● Assignment:
For the word "Hermione", state how many lines below contain it. Give no other text.

━━━━━━━━━━━━━━━━━━━━

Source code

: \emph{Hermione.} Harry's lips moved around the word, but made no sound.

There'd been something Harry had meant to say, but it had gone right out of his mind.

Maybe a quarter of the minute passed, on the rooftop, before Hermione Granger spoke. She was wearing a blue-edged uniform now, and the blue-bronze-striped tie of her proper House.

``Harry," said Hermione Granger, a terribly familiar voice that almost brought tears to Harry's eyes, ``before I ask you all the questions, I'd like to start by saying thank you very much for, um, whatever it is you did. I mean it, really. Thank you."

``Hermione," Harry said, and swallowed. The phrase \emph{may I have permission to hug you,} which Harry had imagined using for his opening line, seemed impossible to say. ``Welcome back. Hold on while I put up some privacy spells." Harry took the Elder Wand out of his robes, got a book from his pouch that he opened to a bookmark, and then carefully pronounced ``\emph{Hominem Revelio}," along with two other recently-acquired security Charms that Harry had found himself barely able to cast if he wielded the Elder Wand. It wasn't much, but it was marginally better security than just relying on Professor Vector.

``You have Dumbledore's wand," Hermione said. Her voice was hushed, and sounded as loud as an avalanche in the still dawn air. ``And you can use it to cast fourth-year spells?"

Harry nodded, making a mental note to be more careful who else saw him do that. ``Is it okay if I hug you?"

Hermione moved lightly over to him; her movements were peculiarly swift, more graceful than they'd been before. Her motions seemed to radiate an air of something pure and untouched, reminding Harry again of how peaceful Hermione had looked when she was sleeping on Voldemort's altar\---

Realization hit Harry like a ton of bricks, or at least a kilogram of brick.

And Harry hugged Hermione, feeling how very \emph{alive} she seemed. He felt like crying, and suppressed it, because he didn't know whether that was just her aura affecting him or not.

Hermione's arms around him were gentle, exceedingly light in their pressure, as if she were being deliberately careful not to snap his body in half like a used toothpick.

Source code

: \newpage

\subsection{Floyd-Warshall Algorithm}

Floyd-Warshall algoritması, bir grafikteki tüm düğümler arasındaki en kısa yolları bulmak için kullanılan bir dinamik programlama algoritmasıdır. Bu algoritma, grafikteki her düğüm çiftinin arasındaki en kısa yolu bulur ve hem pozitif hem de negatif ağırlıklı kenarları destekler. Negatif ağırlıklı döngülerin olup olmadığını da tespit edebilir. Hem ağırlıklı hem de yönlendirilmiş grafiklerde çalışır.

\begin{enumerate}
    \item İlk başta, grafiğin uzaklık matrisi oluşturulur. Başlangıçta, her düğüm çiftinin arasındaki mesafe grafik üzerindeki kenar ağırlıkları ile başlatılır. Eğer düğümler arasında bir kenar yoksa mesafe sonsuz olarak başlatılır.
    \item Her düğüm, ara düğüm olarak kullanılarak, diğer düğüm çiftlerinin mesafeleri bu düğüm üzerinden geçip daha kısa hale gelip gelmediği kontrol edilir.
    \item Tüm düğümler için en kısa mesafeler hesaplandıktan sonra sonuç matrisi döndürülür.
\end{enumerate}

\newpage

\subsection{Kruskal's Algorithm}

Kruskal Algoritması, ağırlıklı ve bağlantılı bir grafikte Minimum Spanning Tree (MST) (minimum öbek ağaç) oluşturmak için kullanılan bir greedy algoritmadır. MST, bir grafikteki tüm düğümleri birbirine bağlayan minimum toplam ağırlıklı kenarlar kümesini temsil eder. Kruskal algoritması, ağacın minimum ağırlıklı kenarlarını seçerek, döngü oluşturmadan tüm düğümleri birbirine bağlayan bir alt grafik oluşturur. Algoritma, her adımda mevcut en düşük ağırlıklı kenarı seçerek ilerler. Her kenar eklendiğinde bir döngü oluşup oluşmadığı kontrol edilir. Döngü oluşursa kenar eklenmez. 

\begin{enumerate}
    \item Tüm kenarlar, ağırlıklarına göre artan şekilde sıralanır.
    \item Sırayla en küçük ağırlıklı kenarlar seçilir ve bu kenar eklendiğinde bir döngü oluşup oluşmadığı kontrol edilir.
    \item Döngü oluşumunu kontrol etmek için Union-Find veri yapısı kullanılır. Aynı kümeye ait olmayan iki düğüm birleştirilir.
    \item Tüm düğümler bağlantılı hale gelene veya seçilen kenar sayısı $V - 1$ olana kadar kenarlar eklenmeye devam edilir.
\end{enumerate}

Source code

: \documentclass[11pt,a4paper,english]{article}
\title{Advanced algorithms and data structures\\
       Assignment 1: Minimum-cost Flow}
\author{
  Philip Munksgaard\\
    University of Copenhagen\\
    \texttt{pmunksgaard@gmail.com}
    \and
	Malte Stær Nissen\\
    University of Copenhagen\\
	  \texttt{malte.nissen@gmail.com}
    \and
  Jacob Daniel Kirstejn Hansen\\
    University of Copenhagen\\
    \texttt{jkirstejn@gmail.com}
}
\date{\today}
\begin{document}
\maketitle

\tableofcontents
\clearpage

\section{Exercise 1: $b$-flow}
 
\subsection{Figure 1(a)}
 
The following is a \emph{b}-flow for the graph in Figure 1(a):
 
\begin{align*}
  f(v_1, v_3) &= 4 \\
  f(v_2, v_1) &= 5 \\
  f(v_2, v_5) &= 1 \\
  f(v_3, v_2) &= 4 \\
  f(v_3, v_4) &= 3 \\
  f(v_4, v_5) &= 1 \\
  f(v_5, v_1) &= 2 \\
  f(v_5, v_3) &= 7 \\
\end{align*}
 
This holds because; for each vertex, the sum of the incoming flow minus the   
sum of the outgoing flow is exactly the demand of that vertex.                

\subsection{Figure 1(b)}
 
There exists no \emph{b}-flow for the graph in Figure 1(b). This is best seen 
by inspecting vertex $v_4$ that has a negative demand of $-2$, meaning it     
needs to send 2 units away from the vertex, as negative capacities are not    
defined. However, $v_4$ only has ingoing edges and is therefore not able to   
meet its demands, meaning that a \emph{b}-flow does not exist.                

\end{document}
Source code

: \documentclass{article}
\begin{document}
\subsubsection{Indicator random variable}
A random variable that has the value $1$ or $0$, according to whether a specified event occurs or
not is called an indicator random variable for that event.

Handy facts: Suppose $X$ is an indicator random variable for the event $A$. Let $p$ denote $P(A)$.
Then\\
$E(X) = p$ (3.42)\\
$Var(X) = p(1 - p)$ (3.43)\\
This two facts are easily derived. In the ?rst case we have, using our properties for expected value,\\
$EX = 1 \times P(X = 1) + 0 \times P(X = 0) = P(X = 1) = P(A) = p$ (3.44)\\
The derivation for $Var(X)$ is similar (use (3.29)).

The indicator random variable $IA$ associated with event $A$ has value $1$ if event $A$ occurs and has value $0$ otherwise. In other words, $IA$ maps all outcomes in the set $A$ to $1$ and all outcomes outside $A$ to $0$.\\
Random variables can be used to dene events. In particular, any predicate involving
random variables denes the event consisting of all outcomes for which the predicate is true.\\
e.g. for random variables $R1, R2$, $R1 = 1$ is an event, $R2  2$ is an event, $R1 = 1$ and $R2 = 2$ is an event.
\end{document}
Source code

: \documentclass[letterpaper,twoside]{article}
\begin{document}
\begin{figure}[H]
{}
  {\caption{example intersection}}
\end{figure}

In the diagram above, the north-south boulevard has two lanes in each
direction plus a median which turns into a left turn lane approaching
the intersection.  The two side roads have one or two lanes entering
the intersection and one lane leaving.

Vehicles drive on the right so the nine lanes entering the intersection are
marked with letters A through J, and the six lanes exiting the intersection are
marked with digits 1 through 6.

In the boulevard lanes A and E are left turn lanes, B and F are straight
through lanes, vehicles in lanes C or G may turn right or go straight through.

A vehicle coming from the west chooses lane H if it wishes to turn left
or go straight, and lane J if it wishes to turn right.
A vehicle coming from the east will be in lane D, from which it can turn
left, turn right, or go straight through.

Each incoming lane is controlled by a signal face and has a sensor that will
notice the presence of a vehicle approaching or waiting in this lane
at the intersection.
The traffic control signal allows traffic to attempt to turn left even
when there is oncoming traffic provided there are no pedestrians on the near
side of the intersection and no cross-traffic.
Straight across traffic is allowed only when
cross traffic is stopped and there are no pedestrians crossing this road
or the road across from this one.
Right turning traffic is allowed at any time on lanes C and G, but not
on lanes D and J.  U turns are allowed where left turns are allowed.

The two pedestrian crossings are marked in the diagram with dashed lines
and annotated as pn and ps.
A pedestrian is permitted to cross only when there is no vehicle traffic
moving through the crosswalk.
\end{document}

━━━━━━━━━━━━━━━━━━━━

● Finished exercise:
8